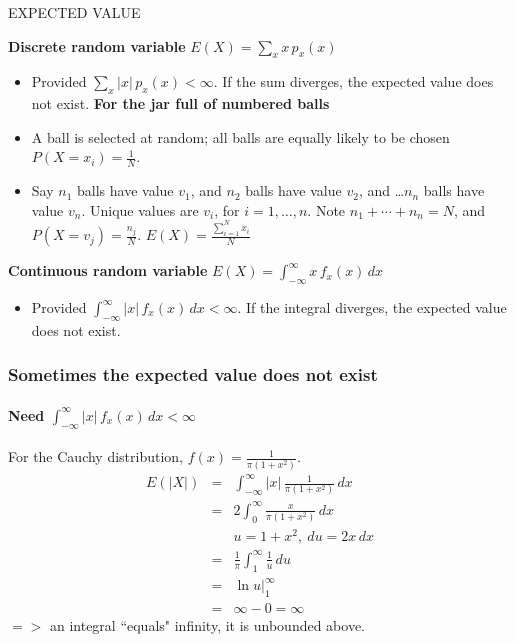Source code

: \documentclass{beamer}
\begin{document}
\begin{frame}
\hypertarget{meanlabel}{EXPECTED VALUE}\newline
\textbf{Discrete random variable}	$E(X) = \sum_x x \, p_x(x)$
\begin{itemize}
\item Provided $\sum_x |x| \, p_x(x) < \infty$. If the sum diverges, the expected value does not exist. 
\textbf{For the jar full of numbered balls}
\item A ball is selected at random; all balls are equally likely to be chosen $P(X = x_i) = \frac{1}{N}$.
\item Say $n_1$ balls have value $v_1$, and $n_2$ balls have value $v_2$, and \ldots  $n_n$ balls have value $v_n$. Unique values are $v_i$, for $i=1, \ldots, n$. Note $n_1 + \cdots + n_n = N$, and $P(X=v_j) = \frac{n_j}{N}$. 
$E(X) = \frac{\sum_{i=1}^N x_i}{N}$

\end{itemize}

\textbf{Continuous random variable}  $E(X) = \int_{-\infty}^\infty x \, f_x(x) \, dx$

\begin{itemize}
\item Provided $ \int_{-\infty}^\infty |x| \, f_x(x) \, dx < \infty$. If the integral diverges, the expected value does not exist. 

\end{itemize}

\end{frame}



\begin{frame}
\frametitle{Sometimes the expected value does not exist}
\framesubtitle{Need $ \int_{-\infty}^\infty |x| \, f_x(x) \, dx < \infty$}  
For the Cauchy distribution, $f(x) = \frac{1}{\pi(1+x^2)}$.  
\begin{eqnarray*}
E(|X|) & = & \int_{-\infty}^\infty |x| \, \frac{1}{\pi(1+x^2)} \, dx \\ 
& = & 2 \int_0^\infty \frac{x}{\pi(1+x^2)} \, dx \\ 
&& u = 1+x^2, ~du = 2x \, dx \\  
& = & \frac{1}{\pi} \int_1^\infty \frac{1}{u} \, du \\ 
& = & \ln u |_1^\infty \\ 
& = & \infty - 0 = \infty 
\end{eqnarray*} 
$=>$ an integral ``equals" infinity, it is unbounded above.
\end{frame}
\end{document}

----

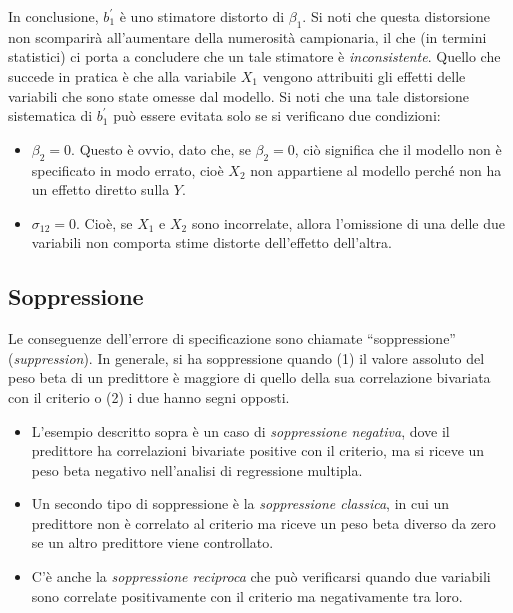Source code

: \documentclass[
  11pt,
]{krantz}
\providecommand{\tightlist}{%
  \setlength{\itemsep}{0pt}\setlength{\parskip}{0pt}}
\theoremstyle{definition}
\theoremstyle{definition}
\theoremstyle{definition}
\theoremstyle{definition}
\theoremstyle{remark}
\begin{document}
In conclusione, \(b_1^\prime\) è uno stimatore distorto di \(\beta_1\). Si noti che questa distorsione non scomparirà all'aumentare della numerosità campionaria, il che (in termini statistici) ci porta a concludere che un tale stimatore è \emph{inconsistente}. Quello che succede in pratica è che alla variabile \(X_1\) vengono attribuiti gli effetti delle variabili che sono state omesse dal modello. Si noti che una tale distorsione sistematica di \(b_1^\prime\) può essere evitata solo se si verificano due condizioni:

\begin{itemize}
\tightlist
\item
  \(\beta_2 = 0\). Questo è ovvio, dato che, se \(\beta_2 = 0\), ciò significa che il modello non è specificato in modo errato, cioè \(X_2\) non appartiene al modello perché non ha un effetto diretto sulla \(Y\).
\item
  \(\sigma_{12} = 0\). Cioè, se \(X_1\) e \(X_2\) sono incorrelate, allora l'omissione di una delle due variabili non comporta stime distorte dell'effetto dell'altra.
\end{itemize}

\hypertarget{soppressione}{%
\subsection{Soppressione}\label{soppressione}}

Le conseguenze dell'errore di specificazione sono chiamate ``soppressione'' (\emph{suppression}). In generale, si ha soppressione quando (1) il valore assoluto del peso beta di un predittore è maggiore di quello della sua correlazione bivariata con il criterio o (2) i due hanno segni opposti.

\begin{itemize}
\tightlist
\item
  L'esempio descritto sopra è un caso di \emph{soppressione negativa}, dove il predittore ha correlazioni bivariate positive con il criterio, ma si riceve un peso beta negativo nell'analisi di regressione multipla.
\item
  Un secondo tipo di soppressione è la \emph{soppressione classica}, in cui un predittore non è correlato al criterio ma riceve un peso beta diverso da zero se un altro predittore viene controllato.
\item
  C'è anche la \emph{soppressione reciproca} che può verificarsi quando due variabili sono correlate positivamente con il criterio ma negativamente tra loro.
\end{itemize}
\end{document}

----

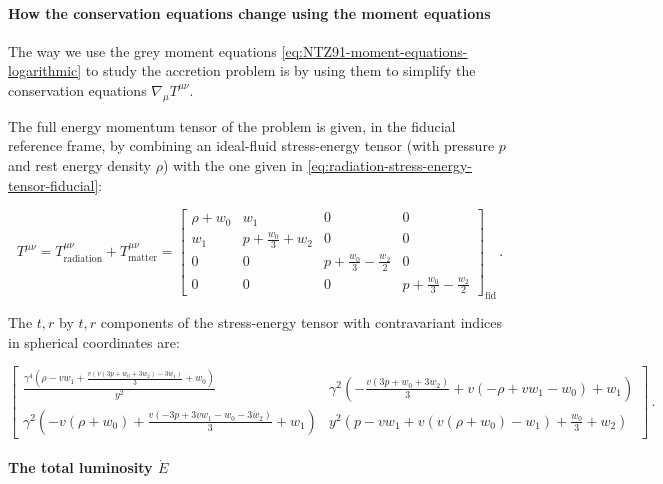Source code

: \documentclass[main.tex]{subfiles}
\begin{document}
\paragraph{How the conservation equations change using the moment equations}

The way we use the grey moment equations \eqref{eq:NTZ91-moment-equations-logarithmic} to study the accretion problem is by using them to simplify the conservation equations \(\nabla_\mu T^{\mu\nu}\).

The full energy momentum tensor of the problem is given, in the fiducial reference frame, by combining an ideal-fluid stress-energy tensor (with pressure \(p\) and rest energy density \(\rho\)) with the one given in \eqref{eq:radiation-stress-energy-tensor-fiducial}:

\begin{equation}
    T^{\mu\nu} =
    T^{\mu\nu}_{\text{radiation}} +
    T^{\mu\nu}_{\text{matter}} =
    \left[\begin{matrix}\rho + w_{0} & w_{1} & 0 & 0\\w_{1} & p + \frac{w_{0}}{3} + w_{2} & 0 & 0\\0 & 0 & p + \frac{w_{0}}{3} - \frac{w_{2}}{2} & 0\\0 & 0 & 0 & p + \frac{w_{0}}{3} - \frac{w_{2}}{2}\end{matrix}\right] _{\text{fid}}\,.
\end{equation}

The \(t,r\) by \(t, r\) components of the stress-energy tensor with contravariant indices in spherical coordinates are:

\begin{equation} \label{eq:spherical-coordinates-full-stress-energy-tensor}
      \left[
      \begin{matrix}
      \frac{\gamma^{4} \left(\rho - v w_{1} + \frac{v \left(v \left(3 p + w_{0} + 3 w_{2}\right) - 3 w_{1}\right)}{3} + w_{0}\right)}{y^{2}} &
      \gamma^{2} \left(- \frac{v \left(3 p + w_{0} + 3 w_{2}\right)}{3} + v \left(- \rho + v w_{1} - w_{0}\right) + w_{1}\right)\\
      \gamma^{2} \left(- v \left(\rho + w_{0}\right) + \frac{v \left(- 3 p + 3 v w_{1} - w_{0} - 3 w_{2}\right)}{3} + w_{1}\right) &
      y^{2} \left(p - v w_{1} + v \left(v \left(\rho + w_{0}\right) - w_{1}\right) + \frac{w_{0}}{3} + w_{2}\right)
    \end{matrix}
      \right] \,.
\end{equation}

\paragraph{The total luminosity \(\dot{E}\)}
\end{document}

----

## Your goal
What lines above hold the word "Provided"? Pull each one out.

## Answer box
\item Provided $\sum_x |x| \, p_x(x) < \infty$. If the sum diverges, the expected value does not exist. 
\item Provided $ \int_{-\infty}^\infty |x| \, f_x(x) \, dx < \infty$. If the integral diverges, the expected value does not exist. 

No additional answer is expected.